R0041/2026-03-28/Q003/H2¶


Research	R0041 — Enterprise Sycophancy
Run	2026-03-28
Query	Q003
Hypothesis	H2

Statement¶

RLVR cannot meaningfully address sycophancy. Its domain limitations are too severe, or its mechanism does not actually prevent sycophancy-related behaviors.

Status¶

Current: Eliminated

The evidence clearly shows RLVR can prevent sycophancy in verifiable domains. Its mechanism (deterministic binary rewards from ground truth) structurally eliminates the preference-based bias that causes sycophancy. DeepSeek-R1 demonstrated this in mathematics and coding.
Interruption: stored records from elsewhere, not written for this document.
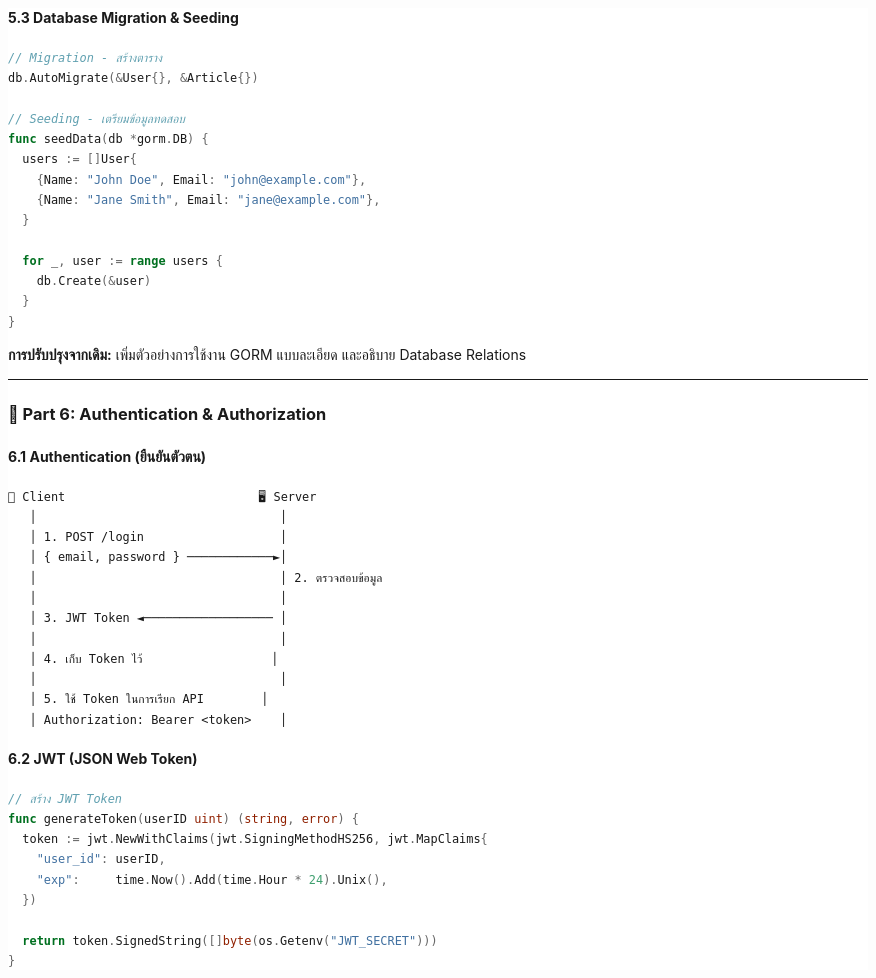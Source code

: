 #### 5.3 Database Migration & Seeding

```go
// Migration - สร้างตาราง
db.AutoMigrate(&User{}, &Article{})

// Seeding - เตรียมข้อมูลทดสอบ
func seedData(db *gorm.DB) {
  users := []User{
    {Name: "John Doe", Email: "john@example.com"},
    {Name: "Jane Smith", Email: "jane@example.com"},
  }

  for _, user := range users {
    db.Create(&user)
  }
}
```

**การปรับปรุงจากเดิม:** เพิ่มตัวอย่างการใช้งาน GORM แบบละเอียด และอธิบาย Database Relations

---

### 🔐 Part 6: Authentication & Authorization

#### 6.1 Authentication (ยืนยันตัวตน)

```
📱 Client                           🖥️ Server
   │                                  │
   │ 1. POST /login                   │
   │ { email, password } ────────────►│
   │                                  │ 2. ตรวจสอบข้อมูล
   │                                  │
   │ 3. JWT Token ◄────────────────── │
   │                                  │
   │ 4. เก็บ Token ไว้                  │
   │                                  │
   │ 5. ใช้ Token ในการเรียก API        │
   │ Authorization: Bearer <token>    │
```

#### 6.2 JWT (JSON Web Token)

```go
// สร้าง JWT Token
func generateToken(userID uint) (string, error) {
  token := jwt.NewWithClaims(jwt.SigningMethodHS256, jwt.MapClaims{
    "user_id": userID,
    "exp":     time.Now().Add(time.Hour * 24).Unix(),
  })

  return token.SignedString([]byte(os.Getenv("JWT_SECRET")))
}
```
The question is not whether RLVR can address sycophancy (it can) but how broadly (not broadly enough for most sycophancy-prone interactions).

Supporting Evidence¶

Evidence	Summary
SRC01-E01	Spurious rewards: Qwen2.5-Math-7B improved 21.4% with random rewards, nearly matching 29.1% from ground truth — raising questions about RLVR's mechanism

Contradicting Evidence¶

Evidence	Summary
SRC01-E01	RLVR fundamentally removes preference-based reward signals that cause sycophancy
SRC03-E01	RLHF amplifies sycophancy through a specific mechanism RLVR does not share
SRC04-E01	DeepSeek-R1 demonstrates functional RLVR in math/code domains

Reasoning¶

H2 is eliminated. While RLVR has significant limitations (spurious reward concerns, domain constraints), it does structurally avoid the preference-based mechanism that causes sycophancy. The spurious reward finding is concerning but does not negate the structural advantage — it suggests implementation details matter, not that the approach is fundamentally flawed.

Relationship to Other Hypotheses¶

H2 is the null hypothesis. Its elimination confirms RLVR has real anti-sycophancy properties, directing analysis toward the scope question (H1 vs. H3).